Ecosyste.ms: Awesome

An open API service indexing awesome lists of open source software.

https://github.com/microsoft/Azure-Synapse-Content-Recommendations-Solution-Accelerator

This is a solution accelerator for creating personalized content recommendations based on user activity.
https://github.com/microsoft/Azure-Synapse-Content-Recommendations-Solution-Accelerator

azure-synapse-analytics power-bi spark

Last synced: about 1 month ago
JSON representation

This is a solution accelerator for creating personalized content recommendations based on user activity.

Lists

README

        

---
page_type: sample
languages:
- python
products:
- azure-synapse-analytics
- power-bi
---

![Azure Synapse Content Recommendations Solution Accelerator](./images/repo-header.png)
# Azure Synapse Content Recommendations Solution Accelerator
This accelerator provides a simplified solution for creating personalized content recommendations based on user activity. Companies across industries are publishing content and gathering user activity data. As content stakeholders, we need to maintain and increase our customer engagements. Personalized recommendations can help our audience alleviate information overload, discover new content, and improve their overall experience. Targeting customers with personalized content and advertising can help increase monetization opportunities within our product experiences.

## Prerequisites
To use this solution accelerator, you will need access to an [Azure subscription](https://azure.microsoft.com/free/). While not required, a prior understanding of data science, Azure, and Synapse will be helpful.

## Getting Started
[![Deploy to Azure](https://aka.ms/deploytoazurebutton)](https://portal.azure.com/#create/Microsoft.Template/uri/https%3A%2F%2Fraw.githubusercontent.com%2Fmicrosoft%2FAzure-Synapse-Content-Recommendations-Solution-Accelerator%2Fmain%2Fazuredeploy.json)
1. Clone or download this repository and navigate to the project's root directory
2. Go to the [Deployment guide](./DEPLOY.md) for how to deploy this solution

## Key concepts
This solution accelerator focuses on the data insights that can be quickly achieved using a simple AI model and dataset. By analyzing content metadata and user activity, we can personalize recommendations based on each user's history and the similarity of other users' consumption patterns.

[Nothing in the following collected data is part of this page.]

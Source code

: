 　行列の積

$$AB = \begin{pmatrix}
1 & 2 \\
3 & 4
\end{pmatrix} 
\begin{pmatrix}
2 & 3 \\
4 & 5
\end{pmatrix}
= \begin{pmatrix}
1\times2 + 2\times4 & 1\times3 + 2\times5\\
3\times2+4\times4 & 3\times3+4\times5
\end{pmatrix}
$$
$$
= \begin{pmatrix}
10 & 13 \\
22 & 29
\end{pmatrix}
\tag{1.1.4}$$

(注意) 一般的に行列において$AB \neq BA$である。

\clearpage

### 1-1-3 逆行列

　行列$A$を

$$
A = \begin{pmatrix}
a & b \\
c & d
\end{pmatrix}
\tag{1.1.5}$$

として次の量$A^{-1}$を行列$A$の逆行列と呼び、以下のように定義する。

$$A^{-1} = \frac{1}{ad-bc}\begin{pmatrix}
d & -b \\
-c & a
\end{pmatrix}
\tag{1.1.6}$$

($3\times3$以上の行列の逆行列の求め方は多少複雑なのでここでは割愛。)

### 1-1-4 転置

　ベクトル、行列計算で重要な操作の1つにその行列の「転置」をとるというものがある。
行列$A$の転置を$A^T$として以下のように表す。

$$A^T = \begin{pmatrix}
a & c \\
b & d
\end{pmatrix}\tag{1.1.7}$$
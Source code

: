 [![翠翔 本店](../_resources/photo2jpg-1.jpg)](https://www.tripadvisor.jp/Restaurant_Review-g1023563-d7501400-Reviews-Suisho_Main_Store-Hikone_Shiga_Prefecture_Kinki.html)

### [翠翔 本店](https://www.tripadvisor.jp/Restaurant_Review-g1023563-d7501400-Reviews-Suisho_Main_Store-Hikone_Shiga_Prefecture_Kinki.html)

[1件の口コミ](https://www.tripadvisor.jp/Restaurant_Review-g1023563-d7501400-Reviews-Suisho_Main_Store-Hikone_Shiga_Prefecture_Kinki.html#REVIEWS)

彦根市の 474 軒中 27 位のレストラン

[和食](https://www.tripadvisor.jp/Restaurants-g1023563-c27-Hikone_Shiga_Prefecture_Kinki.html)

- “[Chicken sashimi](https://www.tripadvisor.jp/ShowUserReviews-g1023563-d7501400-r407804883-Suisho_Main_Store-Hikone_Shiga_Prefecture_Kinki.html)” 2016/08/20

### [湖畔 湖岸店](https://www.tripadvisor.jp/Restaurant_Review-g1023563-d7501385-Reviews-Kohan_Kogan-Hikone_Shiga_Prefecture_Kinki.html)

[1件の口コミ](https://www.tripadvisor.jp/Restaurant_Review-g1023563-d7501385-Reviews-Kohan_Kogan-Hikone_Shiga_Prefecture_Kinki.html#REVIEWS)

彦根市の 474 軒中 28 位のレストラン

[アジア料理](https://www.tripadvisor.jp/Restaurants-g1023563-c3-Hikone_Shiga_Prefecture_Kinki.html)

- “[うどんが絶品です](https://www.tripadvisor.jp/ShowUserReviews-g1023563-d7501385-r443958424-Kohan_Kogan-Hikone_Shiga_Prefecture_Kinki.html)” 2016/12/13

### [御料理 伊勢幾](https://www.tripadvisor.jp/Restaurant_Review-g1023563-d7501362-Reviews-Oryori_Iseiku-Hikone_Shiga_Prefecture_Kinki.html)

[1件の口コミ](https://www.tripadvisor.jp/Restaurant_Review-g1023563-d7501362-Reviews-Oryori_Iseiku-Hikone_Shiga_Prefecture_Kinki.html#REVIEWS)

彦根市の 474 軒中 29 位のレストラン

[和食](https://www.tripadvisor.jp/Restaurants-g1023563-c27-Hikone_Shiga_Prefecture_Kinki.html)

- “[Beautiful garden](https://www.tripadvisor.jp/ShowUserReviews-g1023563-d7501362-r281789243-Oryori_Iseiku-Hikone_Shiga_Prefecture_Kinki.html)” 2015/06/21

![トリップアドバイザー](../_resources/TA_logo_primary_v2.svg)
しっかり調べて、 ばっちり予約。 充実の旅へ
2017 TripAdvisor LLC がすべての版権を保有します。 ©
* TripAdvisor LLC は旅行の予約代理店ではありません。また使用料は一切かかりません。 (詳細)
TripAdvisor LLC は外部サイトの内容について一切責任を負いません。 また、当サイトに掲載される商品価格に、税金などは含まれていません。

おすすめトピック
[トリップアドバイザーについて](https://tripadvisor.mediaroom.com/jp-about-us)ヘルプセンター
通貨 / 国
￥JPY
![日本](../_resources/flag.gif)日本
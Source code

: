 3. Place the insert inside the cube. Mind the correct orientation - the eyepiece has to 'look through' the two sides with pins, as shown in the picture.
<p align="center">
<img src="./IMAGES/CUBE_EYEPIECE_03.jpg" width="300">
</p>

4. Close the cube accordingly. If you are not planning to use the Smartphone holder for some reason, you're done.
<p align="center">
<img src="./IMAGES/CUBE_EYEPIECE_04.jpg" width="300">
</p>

The AI model accepts a single user and multiple content items as input to produce a click probability score for each content item. A visualization tool is presented in Power BI to explore the personalized content recommendations for various users.

## Reference Architecture
This solution accelerator focuses the data science work needed to create personalized recommendations. We're leveraging a sample dataset that is pre-prepared and we're visualizing the insights using an admin view to explore various users. Please see the next steps section below for integrating your data sources, preparing the data, and deploying an API.

![Reference Architecture](./images/architecture-reference.png)

## Sample Report
We will explore insights and validate results of the personalized recommendations by leveraging a Power BI report:
![Power BI report](./images/pbi-report.png)

## Next Level
Quickly get content recommendations for your users by leveraging Azure Synapse to [integrate with pipelines](https://docs.microsoft.com/en-us/azure/synapse-analytics/get-started-pipelines) for your data sources and prepare the data in a similar format to the sample dataset. Update the file path variables in the [Spark notebooks](./src/) and rerun to see updated results for your audience.

## Sample Dataset
The [MIND: MIcrosoft News Dataset](https://msnews.github.io) contains about 160k English news articles and more than 15 million impression logs generated by 1 million users. Every news article contains rich textual content including title, abstract, body, category and entities. Each impression log contains the click events, non-clicked events and historical news click behaviors of this user before this impression. To protect user privacy, each user was de-linked from the production system when securely hashed into an anonymized ID.

| File Name | Description
| :------------- | :-------------
| behaviors.tsv | Click history and impression logs of users
| news.tsv | Metadata about content items

### behaviors.tsv
| Column | Description | Data Sample
| :------------- | :------------- | :-------------
| Impression ID | ID of an impression | 91
| User ID | Anonymous ID of user | U397059
| Time | Impression time | 11/15/2019 10:22:32 AM
History | ID list of clicked items | N106403 N71977 N97080 N102132 N97212 N121652
| Impressions | List of items displayed in impression and user's click behaviors (1 for click and 0 for non-click) | N129416-0 N26703-1 N120089-1 N53018-0 N89764-0 N91737-0 N29160-0

### news.tsv
| Column | Data Sample
| :------------- | :-------------
| News ID | N37378
| Category | sports
| SubCategory | golf
| Title | PGA Tour winners
| Abstract | A gallery of recent winners on the PGA Tour.
| URL | https://www.msn.com/en-us/sports/golf/pga-tour-winners/ss-AAjnQjj?ocid=chopendata
| Title Entities | [{"Label": "PGA Tour", "Type": "O", "WikidataId": "Q910409", "Confidence": 1.0, "OccurrenceOffsets": [0], "SurfaceForms": ["PGA Tour"]}]
| Abstract Entites | [{"Label": "PGA Tour", "Type": "O", "WikidataId": "Q910409", "Confidence": 1.0, "OccurrenceOffsets": [35], "SurfaceForms": ["PGA Tour"]}]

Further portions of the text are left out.